Thousands of websites including ones run by the US and UK governments secretly hijacked browsers to mine cryptocurrency thanks to a compromised plugin.
According to the Register, all of the afflicted websites ran British tech company Texthelp’s Browsealoud plugin, which reads out websites for people with visual impairments like full or partial blindness or conditions like dyslexia. It’s unknown at this time whether the someone external to the company was able to compromise the plugin or an insider decided to hijack it for fun and profit, but the list of websites is pretty extensive:
A list of 4,200-plus affected websites can be found here: they include The City University of New York (cuny.edu), Uncle Sam’s court information portal (uscourts.gov), Lund University (lu.se), the UK’s Student Loans Company (slc.co.uk), privacy watchdog The Information Commissioner’s Office (ico.org.uk) and the Financial Ombudsman Service (financial-ombudsman.org.uk), plus a shedload of other .gov.uk and .gov.au sites, UK NHS services, and other organisations across the globe.
Manchester.gov.uk, NHSinform.scot, agriculture.gov.ie, Croydon.gov.uk, ouh.nhs.uk, legislation.qld.gov.au, the list goes on.
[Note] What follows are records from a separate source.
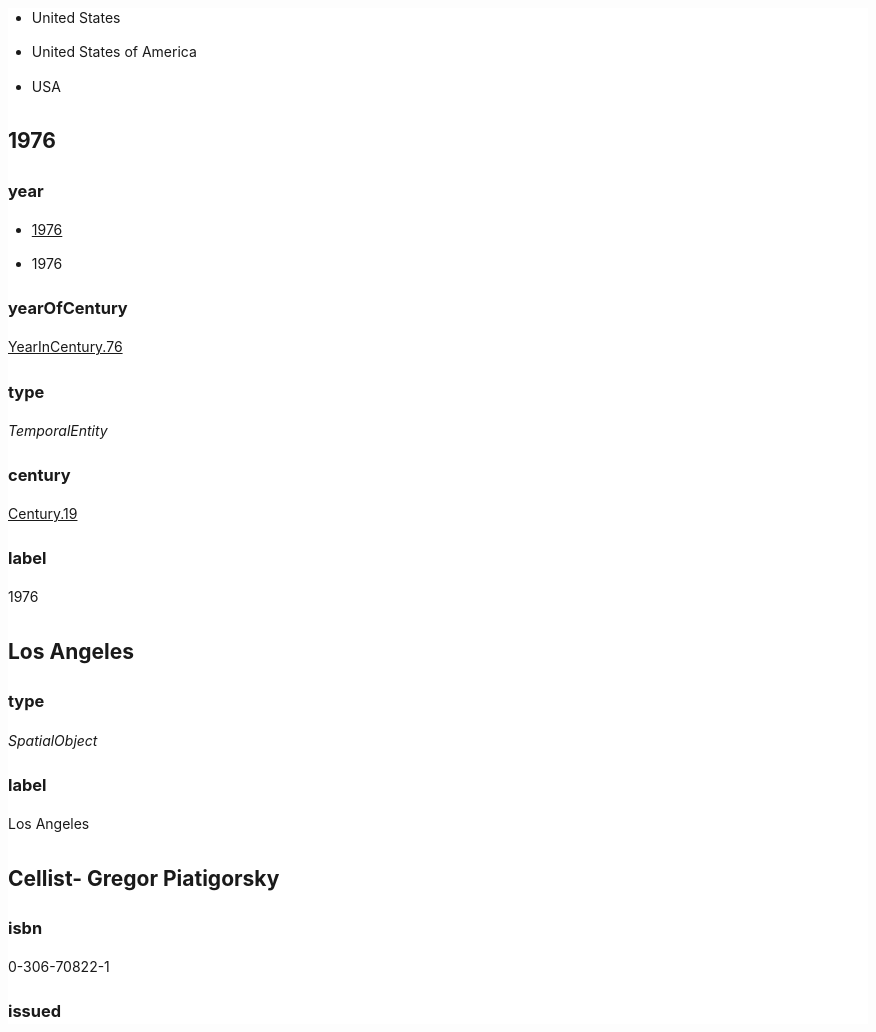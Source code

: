  - United States

 - United States of America

 - USA

## 1976

### year

 - [1976](#1976)

 - 1976

### yearOfCentury


[YearInCentury.76](#YearInCentury.76)

### type


*TemporalEntity*

### century


[Century.19](#Century.19)

### label


1976

## Los Angeles

### type


*SpatialObject*

### label


Los Angeles

## Cellist- Gregor Piatigorsky

### isbn


0-306-70822-1

### issued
The afflicted pages ran a Javascript-powered Monero miner from Coinhive, the very one which has been implicated in numerous similar incidents. Coinhive, which takes a 30 per cent cut of anything mined using unmodified versions of its plugin, officially discourages embedding their miner in websites without informing users up front that it may take a (sometimes significant) slice of their computers’ processing power. But unscrupulous cybercriminals have used it to run Monero-generating botnets that in theory always turn a profit because there’s no real overhead and they’re not paying for the electricity used. Offloading those costs to random web users by injecting miners into other peoples’ websites, an attack called cryptojacking, has quickly become widespread and prior attacks are estimated to have generated hundreds of thousands in profits for hackers.
“The injected mining code was obfuscated, but when converted from hexadecimal back to ASCII it spelled out the necessary magic to summon Coinhive’s stealthy JavaScript miner to the page,” the Register reported.
The price of XMR, Monero’s token, peaked at nearly $US500 ($640) earlier this month but has since fallen back down to around $US240 ($307), according to sites which track the prices of cryptocurrency.
“Texthelp has in place continuous automated security tests for Browsealoud, and these detected the modified file and as a result the product was taken offline,” Texthelp chief technology officer Martin McKay said in a statement. The company added that “This was a criminal act and a thorough investigation is currently underway” by an independent security company.